• **EXERCISE DIRECTIONS**
Output the data verbatim, with nothing added or dropped.

• **RECORDS**

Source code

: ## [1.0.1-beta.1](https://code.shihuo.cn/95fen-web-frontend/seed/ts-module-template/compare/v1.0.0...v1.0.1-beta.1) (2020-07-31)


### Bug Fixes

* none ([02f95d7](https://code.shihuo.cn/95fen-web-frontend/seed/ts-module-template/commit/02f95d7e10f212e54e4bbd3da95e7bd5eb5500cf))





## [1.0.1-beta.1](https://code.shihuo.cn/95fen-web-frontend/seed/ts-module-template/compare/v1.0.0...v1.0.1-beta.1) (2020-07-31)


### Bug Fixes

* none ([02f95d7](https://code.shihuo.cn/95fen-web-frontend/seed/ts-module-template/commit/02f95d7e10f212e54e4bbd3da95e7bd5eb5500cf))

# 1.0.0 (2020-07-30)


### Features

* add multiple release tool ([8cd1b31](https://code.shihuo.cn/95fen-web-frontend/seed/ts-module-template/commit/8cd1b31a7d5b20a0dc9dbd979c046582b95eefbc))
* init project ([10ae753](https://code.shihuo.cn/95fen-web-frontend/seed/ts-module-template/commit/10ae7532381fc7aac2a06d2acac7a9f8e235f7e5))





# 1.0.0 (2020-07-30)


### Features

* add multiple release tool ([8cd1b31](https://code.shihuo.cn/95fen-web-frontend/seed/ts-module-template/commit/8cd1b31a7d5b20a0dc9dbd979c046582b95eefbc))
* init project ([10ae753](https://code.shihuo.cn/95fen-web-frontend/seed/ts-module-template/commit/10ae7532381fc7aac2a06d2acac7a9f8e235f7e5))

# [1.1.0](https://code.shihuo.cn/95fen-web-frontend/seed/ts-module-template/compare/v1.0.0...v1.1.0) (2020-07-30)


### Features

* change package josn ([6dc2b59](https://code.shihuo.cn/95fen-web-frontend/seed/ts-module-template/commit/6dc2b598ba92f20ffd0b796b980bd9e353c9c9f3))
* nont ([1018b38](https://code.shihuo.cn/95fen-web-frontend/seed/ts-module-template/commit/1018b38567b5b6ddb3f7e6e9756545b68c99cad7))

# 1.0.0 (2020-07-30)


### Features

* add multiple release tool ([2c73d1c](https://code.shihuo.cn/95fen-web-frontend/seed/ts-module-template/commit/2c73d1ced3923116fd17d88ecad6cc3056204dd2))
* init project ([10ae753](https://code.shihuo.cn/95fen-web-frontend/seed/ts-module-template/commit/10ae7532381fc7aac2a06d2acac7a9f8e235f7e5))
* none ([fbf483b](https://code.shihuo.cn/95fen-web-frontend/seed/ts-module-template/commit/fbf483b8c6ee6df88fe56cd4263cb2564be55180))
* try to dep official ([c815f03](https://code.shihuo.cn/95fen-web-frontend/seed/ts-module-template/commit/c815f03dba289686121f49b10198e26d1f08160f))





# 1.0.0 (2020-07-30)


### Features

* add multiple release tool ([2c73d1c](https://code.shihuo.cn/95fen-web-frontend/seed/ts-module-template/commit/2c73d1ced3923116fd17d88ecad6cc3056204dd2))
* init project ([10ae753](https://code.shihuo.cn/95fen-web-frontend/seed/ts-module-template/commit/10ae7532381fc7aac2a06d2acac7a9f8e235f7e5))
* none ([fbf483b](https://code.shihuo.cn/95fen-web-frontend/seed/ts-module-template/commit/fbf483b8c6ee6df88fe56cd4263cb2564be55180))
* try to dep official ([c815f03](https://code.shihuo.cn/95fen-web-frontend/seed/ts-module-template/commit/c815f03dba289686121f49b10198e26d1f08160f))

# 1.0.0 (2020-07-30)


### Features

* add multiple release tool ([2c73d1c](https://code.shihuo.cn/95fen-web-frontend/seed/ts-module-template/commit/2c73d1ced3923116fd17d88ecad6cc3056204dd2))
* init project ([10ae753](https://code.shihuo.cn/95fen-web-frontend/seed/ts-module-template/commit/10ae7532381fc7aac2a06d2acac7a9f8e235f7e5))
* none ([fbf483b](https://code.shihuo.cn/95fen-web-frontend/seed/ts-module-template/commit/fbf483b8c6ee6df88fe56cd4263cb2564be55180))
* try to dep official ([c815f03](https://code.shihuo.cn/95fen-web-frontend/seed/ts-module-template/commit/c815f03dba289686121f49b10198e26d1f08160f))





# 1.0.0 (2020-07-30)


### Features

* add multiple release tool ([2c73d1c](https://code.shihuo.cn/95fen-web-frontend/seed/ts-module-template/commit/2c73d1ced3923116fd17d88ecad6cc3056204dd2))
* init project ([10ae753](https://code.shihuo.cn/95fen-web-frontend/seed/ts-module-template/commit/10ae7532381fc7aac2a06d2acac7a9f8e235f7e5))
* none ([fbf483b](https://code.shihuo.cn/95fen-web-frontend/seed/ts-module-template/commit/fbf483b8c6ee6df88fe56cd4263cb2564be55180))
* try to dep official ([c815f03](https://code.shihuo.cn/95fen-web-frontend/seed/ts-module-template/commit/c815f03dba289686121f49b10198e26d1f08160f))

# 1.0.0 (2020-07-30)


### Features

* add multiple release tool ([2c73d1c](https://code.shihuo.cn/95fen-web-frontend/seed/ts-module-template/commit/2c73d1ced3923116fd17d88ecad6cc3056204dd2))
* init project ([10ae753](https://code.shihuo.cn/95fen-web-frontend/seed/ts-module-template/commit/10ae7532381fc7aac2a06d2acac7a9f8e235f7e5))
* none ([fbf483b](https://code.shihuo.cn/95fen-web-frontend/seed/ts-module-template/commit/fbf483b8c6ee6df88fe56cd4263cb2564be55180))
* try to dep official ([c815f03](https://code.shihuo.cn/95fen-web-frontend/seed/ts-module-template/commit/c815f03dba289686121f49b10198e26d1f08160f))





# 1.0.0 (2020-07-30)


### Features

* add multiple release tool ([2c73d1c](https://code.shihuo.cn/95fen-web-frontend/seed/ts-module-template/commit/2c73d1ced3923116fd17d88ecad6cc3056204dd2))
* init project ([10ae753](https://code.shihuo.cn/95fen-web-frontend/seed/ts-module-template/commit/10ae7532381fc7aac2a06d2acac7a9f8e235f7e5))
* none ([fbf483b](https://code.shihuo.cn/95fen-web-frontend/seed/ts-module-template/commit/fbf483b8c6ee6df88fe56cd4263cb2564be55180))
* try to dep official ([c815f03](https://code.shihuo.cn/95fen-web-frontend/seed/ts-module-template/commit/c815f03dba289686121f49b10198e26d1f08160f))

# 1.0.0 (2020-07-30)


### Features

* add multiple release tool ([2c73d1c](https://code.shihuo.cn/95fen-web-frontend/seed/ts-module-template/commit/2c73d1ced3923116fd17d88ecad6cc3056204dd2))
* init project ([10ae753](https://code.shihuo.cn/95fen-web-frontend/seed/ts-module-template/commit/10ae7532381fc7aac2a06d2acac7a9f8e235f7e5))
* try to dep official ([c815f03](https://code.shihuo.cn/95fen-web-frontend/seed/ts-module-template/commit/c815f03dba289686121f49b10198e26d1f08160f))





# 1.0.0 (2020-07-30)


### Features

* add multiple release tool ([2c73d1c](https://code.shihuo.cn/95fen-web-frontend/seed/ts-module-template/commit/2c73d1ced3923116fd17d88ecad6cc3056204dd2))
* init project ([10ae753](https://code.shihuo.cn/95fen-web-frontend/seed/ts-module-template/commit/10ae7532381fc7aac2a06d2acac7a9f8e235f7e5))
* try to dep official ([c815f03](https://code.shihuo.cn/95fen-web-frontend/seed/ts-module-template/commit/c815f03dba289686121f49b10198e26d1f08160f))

• **SOLUTION TO THIS TASK**
Source code

: ## [1.0.1-beta.1](https://code.shihuo.cn/95fen-web-frontend/seed/ts-module-template/compare/v1.0.0...v1.0.1-beta.1) (2020-07-31)


### Bug Fixes

* none ([02f95d7](https://code.shihuo.cn/95fen-web-frontend/seed/ts-module-template/commit/02f95d7e10f212e54e4bbd3da95e7bd5eb5500cf))





## [1.0.1-beta.1](https://code.shihuo.cn/95fen-web-frontend/seed/ts-module-template/compare/v1.0.0...v1.0.1-beta.1) (2020-07-31)


### Bug Fixes

* none ([02f95d7](https://code.shihuo.cn/95fen-web-frontend/seed/ts-module-template/commit/02f95d7e10f212e54e4bbd3da95e7bd5eb5500cf))

# 1.0.0 (2020-07-30)


### Features

* add multiple release tool ([8cd1b31](https://code.shihuo.cn/95fen-web-frontend/seed/ts-module-template/commit/8cd1b31a7d5b20a0dc9dbd979c046582b95eefbc))
* init project ([10ae753](https://code.shihuo.cn/95fen-web-frontend/seed/ts-module-template/commit/10ae7532381fc7aac2a06d2acac7a9f8e235f7e5))





# 1.0.0 (2020-07-30)


### Features

* add multiple release tool ([8cd1b31](https://code.shihuo.cn/95fen-web-frontend/seed/ts-module-template/commit/8cd1b31a7d5b20a0dc9dbd979c046582b95eefbc))
* init project ([10ae753](https://code.shihuo.cn/95fen-web-frontend/seed/ts-module-template/commit/10ae7532381fc7aac2a06d2acac7a9f8e235f7e5))

# [1.1.0](https://code.shihuo.cn/95fen-web-frontend/seed/ts-module-template/compare/v1.0.0...v1.1.0) (2020-07-30)


### Features

* change package josn ([6dc2b59](https://code.shihuo.cn/95fen-web-frontend/seed/ts-module-template/commit/6dc2b598ba92f20ffd0b796b980bd9e353c9c9f3))
* nont ([1018b38](https://code.shihuo.cn/95fen-web-frontend/seed/ts-module-template/commit/1018b38567b5b6ddb3f7e6e9756545b68c99cad7))

# 1.0.0 (2020-07-30)


### Features

* add multiple release tool ([2c73d1c](https://code.shihuo.cn/95fen-web-frontend/seed/ts-module-template/commit/2c73d1ced3923116fd17d88ecad6cc3056204dd2))
* init project ([10ae753](https://code.shihuo.cn/95fen-web-frontend/seed/ts-module-template/commit/10ae7532381fc7aac2a06d2acac7a9f8e235f7e5))
* none ([fbf483b](https://code.shihuo.cn/95fen-web-frontend/seed/ts-module-template/commit/fbf483b8c6ee6df88fe56cd4263cb2564be55180))
* try to dep official ([c815f03](https://code.shihuo.cn/95fen-web-frontend/seed/ts-module-template/commit/c815f03dba289686121f49b10198e26d1f08160f))





# 1.0.0 (2020-07-30)


### Features

* add multiple release tool ([2c73d1c](https://code.shihuo.cn/95fen-web-frontend/seed/ts-module-template/commit/2c73d1ced3923116fd17d88ecad6cc3056204dd2))
* init project ([10ae753](https://code.shihuo.cn/95fen-web-frontend/seed/ts-module-template/commit/10ae7532381fc7aac2a06d2acac7a9f8e235f7e5))
* none ([fbf483b](https://code.shihuo.cn/95fen-web-frontend/seed/ts-module-template/commit/fbf483b8c6ee6df88fe56cd4263cb2564be55180))
* try to dep official ([c815f03](https://code.shihuo.cn/95fen-web-frontend/seed/ts-module-template/commit/c815f03dba289686121f49b10198e26d1f08160f))

# 1.0.0 (2020-07-30)


### Features

* add multiple release tool ([2c73d1c](https://code.shihuo.cn/95fen-web-frontend/seed/ts-module-template/commit/2c73d1ced3923116fd17d88ecad6cc3056204dd2))
* init project ([10ae753](https://code.shihuo.cn/95fen-web-frontend/seed/ts-module-template/commit/10ae7532381fc7aac2a06d2acac7a9f8e235f7e5))
* none ([fbf483b](https://code.shihuo.cn/95fen-web-frontend/seed/ts-module-template/commit/fbf483b8c6ee6df88fe56cd4263cb2564be55180))
* try to dep official ([c815f03](https://code.shihuo.cn/95fen-web-frontend/seed/ts-module-template/commit/c815f03dba289686121f49b10198e26d1f08160f))





# 1.0.0 (2020-07-30)


### Features

* add multiple release tool ([2c73d1c](https://code.shihuo.cn/95fen-web-frontend/seed/ts-module-template/commit/2c73d1ced3923116fd17d88ecad6cc3056204dd2))
* init project ([10ae753](https://code.shihuo.cn/95fen-web-frontend/seed/ts-module-template/commit/10ae7532381fc7aac2a06d2acac7a9f8e235f7e5))
* none ([fbf483b](https://code.shihuo.cn/95fen-web-frontend/seed/ts-module-template/commit/fbf483b8c6ee6df88fe56cd4263cb2564be55180))
* try to dep official ([c815f03](https://code.shihuo.cn/95fen-web-frontend/seed/ts-module-template/commit/c815f03dba289686121f49b10198e26d1f08160f))

# 1.0.0 (2020-07-30)


### Features

* add multiple release tool ([2c73d1c](https://code.shihuo.cn/95fen-web-frontend/seed/ts-module-template/commit/2c73d1ced3923116fd17d88ecad6cc3056204dd2))
* init project ([10ae753](https://code.shihuo.cn/95fen-web-frontend/seed/ts-module-template/commit/10ae7532381fc7aac2a06d2acac7a9f8e235f7e5))
* none ([fbf483b](https://code.shihuo.cn/95fen-web-frontend/seed/ts-module-template/commit/fbf483b8c6ee6df88fe56cd4263cb2564be55180))
* try to dep official ([c815f03](https://code.shihuo.cn/95fen-web-frontend/seed/ts-module-template/commit/c815f03dba289686121f49b10198e26d1f08160f))





# 1.0.0 (2020-07-30)


### Features

* add multiple release tool ([2c73d1c](https://code.shihuo.cn/95fen-web-frontend/seed/ts-module-template/commit/2c73d1ced3923116fd17d88ecad6cc3056204dd2))
* init project ([10ae753](https://code.shihuo.cn/95fen-web-frontend/seed/ts-module-template/commit/10ae7532381fc7aac2a06d2acac7a9f8e235f7e5))
* none ([fbf483b](https://code.shihuo.cn/95fen-web-frontend/seed/ts-module-template/commit/fbf483b8c6ee6df88fe56cd4263cb2564be55180))
* try to dep official ([c815f03](https://code.shihuo.cn/95fen-web-frontend/seed/ts-module-template/commit/c815f03dba289686121f49b10198e26d1f08160f))

# 1.0.0 (2020-07-30)


### Features

* add multiple release tool ([2c73d1c](https://code.shihuo.cn/95fen-web-frontend/seed/ts-module-template/commit/2c73d1ced3923116fd17d88ecad6cc3056204dd2))
* init project ([10ae753](https://code.shihuo.cn/95fen-web-frontend/seed/ts-module-template/commit/10ae7532381fc7aac2a06d2acac7a9f8e235f7e5))
* try to dep official ([c815f03](https://code.shihuo.cn/95fen-web-frontend/seed/ts-module-template/commit/c815f03dba289686121f49b10198e26d1f08160f))





# 1.0.0 (2020-07-30)


### Features

* add multiple release tool ([2c73d1c](https://code.shihuo.cn/95fen-web-frontend/seed/ts-module-template/commit/2c73d1ced3923116fd17d88ecad6cc3056204dd2))
* init project ([10ae753](https://code.shihuo.cn/95fen-web-frontend/seed/ts-module-template/commit/10ae7532381fc7aac2a06d2acac7a9f8e235f7e5))
* try to dep official ([c815f03](https://code.shihuo.cn/95fen-web-frontend/seed/ts-module-template/commit/c815f03dba289686121f49b10198e26d1f08160f))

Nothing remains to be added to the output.